Negotiators for President Reagan and Democratic presidential nominee Walter F. Mondale neared agreement yesterday on televised debates between the presidential candidates and between their running mates.
White House chief of staff James A. Baker III said that more than one hour of discussion with Mondale campaign chairman James A. Johnson led to "some pretty good progress" on a package of agreements.
Another White House official said the package was "almost certain" to include two debates between Reagan and Mondale and one between Vice President Bush and Geraldine A. Ferraro.
However, Baker and Johnson said the two sides still had some differences, on which they declined to elaborate. The two sides have been at odds over the debates' timing, format and length.

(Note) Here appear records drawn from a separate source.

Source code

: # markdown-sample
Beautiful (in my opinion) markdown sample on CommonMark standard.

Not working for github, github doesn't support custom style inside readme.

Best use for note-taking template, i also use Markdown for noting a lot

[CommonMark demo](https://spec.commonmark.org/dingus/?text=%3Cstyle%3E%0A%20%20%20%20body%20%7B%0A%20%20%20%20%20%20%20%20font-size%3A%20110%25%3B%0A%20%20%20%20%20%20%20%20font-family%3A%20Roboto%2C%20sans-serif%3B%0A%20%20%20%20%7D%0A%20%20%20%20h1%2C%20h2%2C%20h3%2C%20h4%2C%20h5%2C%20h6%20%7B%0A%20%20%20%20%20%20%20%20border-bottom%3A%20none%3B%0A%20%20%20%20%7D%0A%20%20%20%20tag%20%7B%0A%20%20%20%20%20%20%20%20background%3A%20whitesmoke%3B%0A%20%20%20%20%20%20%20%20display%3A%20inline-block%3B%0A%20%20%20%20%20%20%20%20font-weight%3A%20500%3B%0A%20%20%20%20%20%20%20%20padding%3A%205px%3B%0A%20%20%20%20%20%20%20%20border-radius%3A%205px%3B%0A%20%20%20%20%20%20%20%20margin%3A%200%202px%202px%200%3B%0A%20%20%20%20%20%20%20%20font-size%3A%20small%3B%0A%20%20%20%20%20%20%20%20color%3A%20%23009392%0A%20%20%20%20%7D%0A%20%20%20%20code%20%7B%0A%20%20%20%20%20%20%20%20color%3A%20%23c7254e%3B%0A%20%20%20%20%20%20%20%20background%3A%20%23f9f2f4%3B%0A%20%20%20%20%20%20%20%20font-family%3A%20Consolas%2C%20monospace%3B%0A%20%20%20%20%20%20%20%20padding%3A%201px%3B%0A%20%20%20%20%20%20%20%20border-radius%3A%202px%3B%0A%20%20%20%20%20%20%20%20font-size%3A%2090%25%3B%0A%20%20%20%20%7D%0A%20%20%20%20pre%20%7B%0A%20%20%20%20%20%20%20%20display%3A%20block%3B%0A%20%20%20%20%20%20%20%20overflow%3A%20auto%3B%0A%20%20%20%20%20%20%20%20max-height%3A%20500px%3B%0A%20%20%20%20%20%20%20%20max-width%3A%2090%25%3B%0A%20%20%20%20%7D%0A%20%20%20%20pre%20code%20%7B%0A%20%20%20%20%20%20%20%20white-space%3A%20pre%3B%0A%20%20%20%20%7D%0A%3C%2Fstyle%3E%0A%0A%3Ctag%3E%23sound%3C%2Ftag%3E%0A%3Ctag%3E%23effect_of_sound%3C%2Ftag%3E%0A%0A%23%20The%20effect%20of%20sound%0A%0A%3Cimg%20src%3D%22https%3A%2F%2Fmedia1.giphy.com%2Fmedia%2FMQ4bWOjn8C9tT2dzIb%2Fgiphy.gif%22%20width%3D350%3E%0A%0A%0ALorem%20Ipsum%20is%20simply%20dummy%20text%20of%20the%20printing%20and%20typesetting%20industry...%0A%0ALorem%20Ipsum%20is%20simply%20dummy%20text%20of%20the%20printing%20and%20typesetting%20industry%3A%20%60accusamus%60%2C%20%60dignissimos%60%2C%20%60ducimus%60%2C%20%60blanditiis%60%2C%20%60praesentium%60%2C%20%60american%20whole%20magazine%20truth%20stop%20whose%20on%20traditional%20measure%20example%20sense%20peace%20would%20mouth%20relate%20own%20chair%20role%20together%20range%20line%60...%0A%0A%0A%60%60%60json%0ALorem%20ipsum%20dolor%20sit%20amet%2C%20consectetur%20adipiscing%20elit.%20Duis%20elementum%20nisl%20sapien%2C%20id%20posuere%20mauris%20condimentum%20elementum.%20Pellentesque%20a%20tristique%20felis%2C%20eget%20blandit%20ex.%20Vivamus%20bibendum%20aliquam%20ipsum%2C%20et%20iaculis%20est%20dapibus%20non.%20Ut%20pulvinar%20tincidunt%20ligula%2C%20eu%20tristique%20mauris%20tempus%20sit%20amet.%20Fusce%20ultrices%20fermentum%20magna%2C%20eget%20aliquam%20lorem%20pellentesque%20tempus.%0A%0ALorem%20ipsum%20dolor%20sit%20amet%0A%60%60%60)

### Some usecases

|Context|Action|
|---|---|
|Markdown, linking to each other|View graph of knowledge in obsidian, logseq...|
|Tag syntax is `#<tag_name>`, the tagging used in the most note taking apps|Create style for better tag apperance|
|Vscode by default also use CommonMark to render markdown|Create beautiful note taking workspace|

Baker said negotiators "closed the gap" on the differences and "made common ground" in some areas but had not completed a package and would not announce a "piecemeal" agreement.
"We made some good progress," Baker said. "We've going to meet together later in the week and talk by telephone in the meantime and see if we can't close this thing up."
Johnson said, "I think we did make a little progress today."
Yesterday's meeting was the sixth since Aug. 31.
Political operatives for both sides have said the imperatives of the campaign are driving negotiations toward an early agreement.
Reagan's campaign would like to have the debates early so the president can return to his campaign themes.
Mondale is far behind in many polls, and his managers are hoping that an early debate will energize his campaign.
Mondale's strategists would like a format in which the candidates confront each other. Reagan's aides prefer questioning by a panel of reporters.